W 8 dni pokonają 700 kilometrów. 12 członków Klubu Rowerowego Bidon z Gubina wyruszyło w rajd do Przemyśla. Dla bezpieczeństwa jadą drogami lokalnymi, mniej uczęszczanymi. Takich rajdów członkowie klubu mają na koncie kilka, ale w tegorocznej grupie jest aż ośmioro debiutantów.
– Pewne obawy były, ale mam nadzieję, że przeciwności nas zmobilizują, a nie zniechęcą – mówi Magdalena Gralak.
Paweł Tomczyk, prezes klubu i kierownik wyprawy podkreśla, że uczestnicy oprócz wymogów formalnych musieli wykazać się przygotowaniem fizycznym.

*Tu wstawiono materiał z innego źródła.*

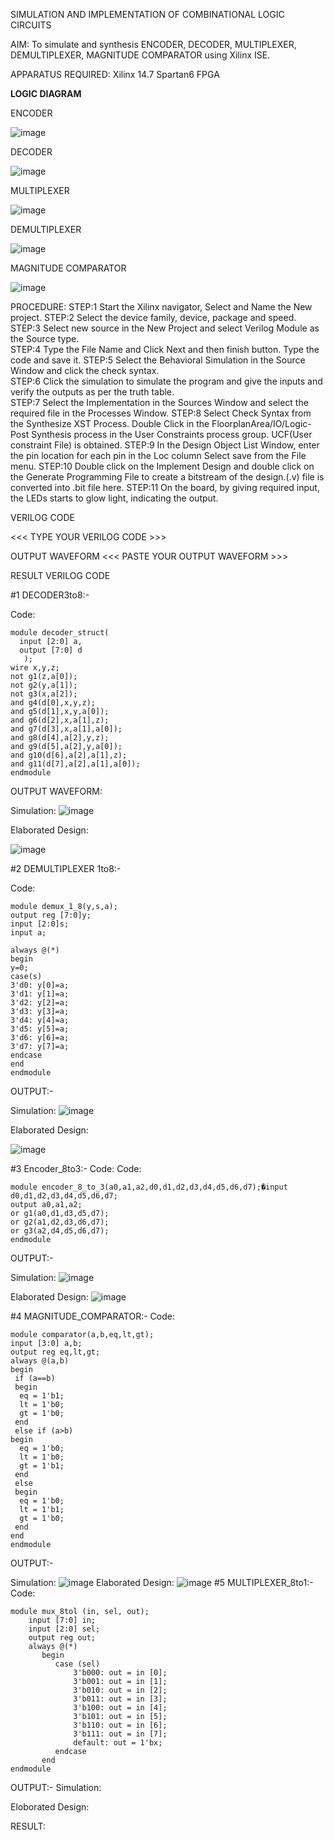 SIMULATION AND IMPLEMENTATION OF  COMBINATIONAL LOGIC CIRCUITS

AIM: 
 To simulate and synthesis ENCODER, DECODER, MULTIPLEXER, DEMULTIPLEXER, MAGNITUDE COMPARATOR using Xilinx ISE.

APPARATUS REQUIRED:
Xilinx 14.7
Spartan6 FPGA

**LOGIC DIAGRAM**

ENCODER

![image](https://github.com/navaneethans/VLSI-LAB-EXP-2/assets/6987778/3cd1f95e-7531-4cad-9154-fdd397ac439e)


DECODER

![image](https://github.com/navaneethans/VLSI-LAB-EXP-2/assets/6987778/45a5e6cf-bbe0-4fd5-ac84-e5ad4477483b)


MULTIPLEXER

![image](https://github.com/navaneethans/VLSI-LAB-EXP-2/assets/6987778/427f75b2-8e67-44b9-ac45-a66651787436)


DEMULTIPLEXER

![image](https://github.com/navaneethans/VLSI-LAB-EXP-2/assets/6987778/1c45a7fc-08ac-4f76-87f2-c084e7150557)


MAGNITUDE COMPARATOR

![image](https://github.com/navaneethans/VLSI-LAB-EXP-2/assets/6987778/b2fe7a05-6bf7-4dcb-8f5d-28abbf7ea8c2)


  
PROCEDURE:
STEP:1  Start  the Xilinx navigator, Select and Name the New project.
STEP:2  Select the device family, device, package and speed.       
STEP:3  Select new source in the New Project and select Verilog Module as the Source type.                       
STEP:4  Type the File Name and Click Next and then finish button. Type the code and save it.
STEP:5  Select the Behavioral Simulation in the Source Window and click the check syntax.                       
STEP:6  Click the simulation to simulate the program and  give the inputs and verify the outputs as per the truth table.               
STEP:7  Select the Implementation in the Sources Window and select the required file in the Processes Window.
STEP:8  Select Check Syntax from the Synthesize  XST Process. Double Click in the  FloorplanArea/IO/Logic-Post Synthesis process in the User Constraints process group. UCF(User constraint File) is obtained. 
STEP:9  In the Design Object List Window, enter the pin location for each pin in the Loc column Select save from the File menu.
STEP:10 Double click on the Implement Design and double click on the Generate Programming File to create a bitstream of the design.(.v) file is converted into .bit file here.
STEP:11  On the board, by giving required input, the LEDs starts to glow light, indicating the output.

VERILOG CODE

   <<< TYPE YOUR VERILOG CODE >>>

OUTPUT WAVEFORM
 <<< PASTE YOUR OUTPUT WAVEFORM >>>

RESULT
VERILOG CODE

#1 DECODER3to8:-

Code:
```
module decoder_struct(  
  input [2:0] a,    
  output [7:0] d    
   );
wire x,y,z;
not g1(z,a[0]);
not g2(y,a[1]);
not g3(x,a[2]);
and g4(d[0],x,y,z);
and g5(d[1],x,y,a[0]);
and g6(d[2],x,a[1],z);
and g7(d[3],x,a[1],a[0]);
and g8(d[4],a[2],y,z);
and g9(d[5],a[2],y,a[0]);
and g10(d[6],a[2],a[1],z);
and g11(d[7],a[2],a[1],a[0]);
endmodule
```


OUTPUT WAVEFORM:

Simulation:
![image](https://github.com/Hariharan177/VLSI-LAB-EXP-2/assets/164841000/178b6360-1d49-4436-87d8-9084218a5e9d)

Elaborated Design:

![image](https://github.com/Hariharan177/VLSI-LAB-EXP-2/assets/164841000/f1208606-2a82-4f5d-952c-de05c9c776cc)

#2 DEMULTIPLEXER 1to8:-

Code:
```
module demux_1_8(y,s,a);
output reg [7:0]y;
input [2:0]s;
input a;

always @(*)
begin 
y=0;
case(s)
3'd0: y[0]=a;
3'd1: y[1]=a;
3'd2: y[2]=a;
3'd3: y[3]=a;
3'd4: y[4]=a;
3'd5: y[5]=a;
3'd6: y[6]=a;
3'd7: y[7]=a;
endcase
end
endmodule
```

OUTPUT:-

Simulation:
![image](https://github.com/Hariharan177/VLSI-LAB-EXP-2/assets/164841000/baca60cd-e1a5-4b61-9b75-01a67a4cf913)

Elaborated Design:

![image](https://github.com/Hariharan177/VLSI-LAB-EXP-2/assets/164841000/510bbc75-3faf-49f5-9d53-3151ee8189e6)

#3 Encoder_8to3:- Code:
Code:
```
module encoder_8_to_3(a0,a1,a2,d0,d1,d2,d3,d4,d5,d6,d7);�input d0,d1,d2,d3,d4,d5,d6,d7;
output a0,a1,a2;
or g1(a0,d1,d3,d5,d7);
or g2(a1,d2,d3,d6,d7);
or g3(a2,d4,d5,d6,d7);
endmodule
```
OUTPUT:-

Simulation:
![image](https://github.com/Hariharan177/VLSI-LAB-EXP-2/assets/164841000/277d518b-cf21-4131-aa89-d98f312fb116)

Elaborated Design:
![image](https://github.com/Hariharan177/VLSI-LAB-EXP-2/assets/164841000/549e952f-0b07-467f-9177-4aee90faa9e3)

#4 MAGNITUDE_COMPARATOR:- 
Code:
```
module comparator(a,b,eq,lt,gt);
input [3:0] a,b;
output reg eq,lt,gt;
always @(a,b)
begin
 if (a==b)
 begin
  eq = 1'b1;
  lt = 1'b0;
  gt = 1'b0;
 end
 else if (a>b)
begin
  eq = 1'b0;
  lt = 1'b0;
  gt = 1'b1;
 end
 else
 begin
  eq = 1'b0;
  lt = 1'b1;
  gt = 1'b0;
 end
end 
endmodule
```

OUTPUT:-

Simulation:
![image](https://github.com/Hariharan177/VLSI-LAB-EXP-2/assets/164841000/b723ad2a-79f2-401f-835d-ffb53dc75ada)
Elaborated Design:
![image](https://github.com/Hariharan177/VLSI-LAB-EXP-2/assets/164841000/57c6e0e7-2b78-4f07-98b5-753d69e05f57)
#5 MULTIPLEXER_8to1:-
Code:
```
module mux_8tol (in, sel, out);
    input [7:0] in;
    input [2:0] sel;
    output reg out;
    always @(*)
       begin
          case (sel)
              3'b000: out = in [0];
              3'b001: out = in [1];
              3'b010: out = in [2];
              3'b011: out = in [3];
              3'b100: out = in [4];
              3'b101: out = in [5];
              3'b110: out = in [6];
              3'b111: out = in [7];
              default: out = 1'bx;
          endcase
       end
endmodule
```
OUTPUT:- 
Simulation:


Eloborated Design:


RESULT:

Członkowie Gubińskiego Klubu Rowerowego Bidon mają już swoim koncie rajdy szlakiem latarni morskich, rad na Hel, do Kłodzka czy Walimia. W tym roku koronawirus pokrzyżował im jednak plany, bo pierwotnie mieli zrobić pętlę na trasie Gubin – Drezno – Praga – Gubin. Przepisy sanitarne sprawiły, że zmienili plany i wybrali się do Przemyśla.